Why let your summer be ruined by flawed hearing? Most likely it’s much worse if you don’t know it. A few ear diseases and getting older can bring a prolonged loss of hearing that you might not even recognize. You might also stay away from engaging in fun summertime events you love simply because you can’t hear as well. You will still be able to get out and have a blast if you look for some practical solutions to your hearing loss difficulties.
Barbecuing in the summer can be tricky when you have loss of hearing. Background noise is one big problem. There are a lot of conversations happening around you. On the lawn and in the swimming pool youngsters are shouting and playing. You get the sounds of nature such as singing birds, barking dogs, and the sound of food cooking on the grill.
All that noise interferes with any residual hearing you have left. Background sounds will overtake someone who has hearing loss.

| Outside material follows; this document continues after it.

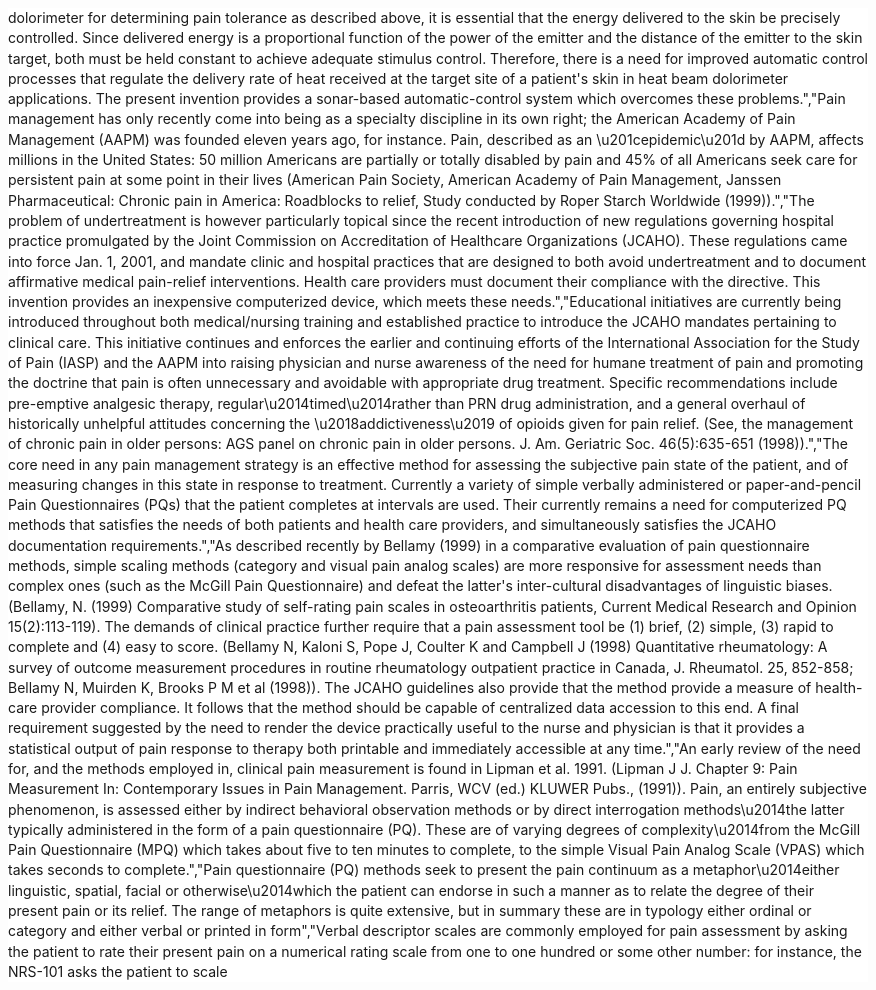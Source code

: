 dolorimeter for determining pain tolerance as described above, it is essential that the energy delivered to the skin be precisely controlled. Since delivered energy is a proportional function of the power of the emitter and the distance of the emitter to the skin target, both must be held constant to achieve adequate stimulus control. Therefore, there is a need for improved automatic control processes that regulate the delivery rate of heat received at the target site of a patient's skin in heat beam dolorimeter applications. The present invention provides a sonar-based automatic-control system which overcomes these problems.","Pain management has only recently come into being as a specialty discipline in its own right; the American Academy of Pain Management (AAPM) was founded eleven years ago, for instance. Pain, described as an \u201cepidemic\u201d by AAPM, affects millions in the United States: 50 million Americans are partially or totally disabled by pain and 45% of all Americans seek care for persistent pain at some point in their lives (American Pain Society, American Academy of Pain Management, Janssen Pharmaceutical: Chronic pain in America: Roadblocks to relief, Study conducted by Roper Starch Worldwide (1999)).","The problem of undertreatment is however particularly topical since the recent introduction of new regulations governing hospital practice promulgated by the Joint Commission on Accreditation of Healthcare Organizations (JCAHO). These regulations came into force Jan. 1, 2001, and mandate clinic and hospital practices that are designed to both avoid undertreatment and to document affirmative medical pain-relief interventions. Health care providers must document their compliance with the directive. This invention provides an inexpensive computerized device, which meets these needs.","Educational initiatives are currently being introduced throughout both medical\/nursing training and established practice to introduce the JCAHO mandates pertaining to clinical care. This initiative continues and enforces the earlier and continuing efforts of the International Association for the Study of Pain (IASP) and the AAPM into raising physician and nurse awareness of the need for humane treatment of pain and promoting the doctrine that pain is often unnecessary and avoidable with appropriate drug treatment. Specific recommendations include pre-emptive analgesic therapy, regular\u2014timed\u2014rather than PRN drug administration, and a general overhaul of historically unhelpful attitudes concerning the \u2018addictiveness\u2019 of opioids given for pain relief. (See, the management of chronic pain in older persons: AGS panel on chronic pain in older persons. J. Am. Geriatric Soc. 46(5):635-651 (1998)).","The core need in any pain management strategy is an effective method for assessing the subjective pain state of the patient, and of measuring changes in this state in response to treatment. Currently a variety of simple verbally administered or paper-and-pencil Pain Questionnaires (PQs) that the patient completes at intervals are used. Their currently remains a need for computerized PQ methods that satisfies the needs of both patients and health care providers, and simultaneously satisfies the JCAHO documentation requirements.","As described recently by Bellamy (1999) in a comparative evaluation of pain questionnaire methods, simple scaling methods (category and visual pain analog scales) are more responsive for assessment needs than complex ones (such as the McGill Pain Questionnaire) and defeat the latter's inter-cultural disadvantages of linguistic biases. (Bellamy, N. (1999) Comparative study of self-rating pain scales in osteoarthritis patients, Current Medical Research and Opinion 15(2):113-119). The demands of clinical practice further require that a pain assessment tool be (1) brief, (2) simple, (3) rapid to complete and (4) easy to score. (Bellamy N, Kaloni S, Pope J, Coulter K and Campbell J (1998) Quantitative rheumatology: A survey of outcome measurement procedures in routine rheumatology outpatient practice in Canada, J. Rheumatol. 25, 852-858; Bellamy N, Muirden K, Brooks P M et al (1998)). The JCAHO guidelines also provide that the method provide a measure of health-care provider compliance. It follows that the method should be capable of centralized data accession to this end. A final requirement suggested by the need to render the device practically useful to the nurse and physician is that it provides a statistical output of pain response to therapy both printable and immediately accessible at any time.","An early review of the need for, and the methods employed in, clinical pain measurement is found in Lipman et al. 1991. (Lipman J J. Chapter 9: Pain Measurement In: Contemporary Issues in Pain Management. Parris, WCV (ed.) KLUWER Pubs., (1991)). Pain, an entirely subjective phenomenon, is assessed either by indirect behavioral observation methods or by direct interrogation methods\u2014the latter typically administered in the form of a pain questionnaire (PQ). These are of varying degrees of complexity\u2014from the McGill Pain Questionnaire (MPQ) which takes about five to ten minutes to complete, to the simple Visual Pain Analog Scale (VPAS) which takes seconds to complete.","Pain questionnaire (PQ) methods seek to present the pain continuum as a metaphor\u2014either linguistic, spatial, facial or otherwise\u2014which the patient can endorse in such a manner as to relate the degree of their present pain or its relief. The range of metaphors is quite extensive, but in summary these are in typology either ordinal or category and either verbal or printed in form","Verbal descriptor scales are commonly employed for pain assessment by asking the patient to rate their present pain on a numerical rating scale from one to one hundred or some other number: for instance, the NRS-101 asks the patient to scale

Here are some tips to help you compensate:
Some of the overwhelming background noise can be lessened by finding a peaceful place to sit for a while. Turning away from the sun will allow you to see people when they are talking and read their lips to figure out words you miss.
- You can turn down the volume of background music. You could choose to go without the music if you are hosting the barbecue. Tell the host about your problem if you are going to someone else’s cookout.
- Walk away from time to time. It takes a lot of energy struggling to hear. Step indoors and away from everyone for a short time each hour and go somewhere quiet to recharge.
- Let people know if you can’t hear. People will get annoyed when you attempt to fake it. If you don’t hear what someone said, let them know. Visual clues such as cupping your ears will help others realize you’re having trouble hearing. Usually, people will step closer or speak louder to help you.
Don’t attempt to hear everything. The fact that you can’t take part in every discussion is something you need to recognize. Set realistic limits for yourself and try to engage in smaller groups instead.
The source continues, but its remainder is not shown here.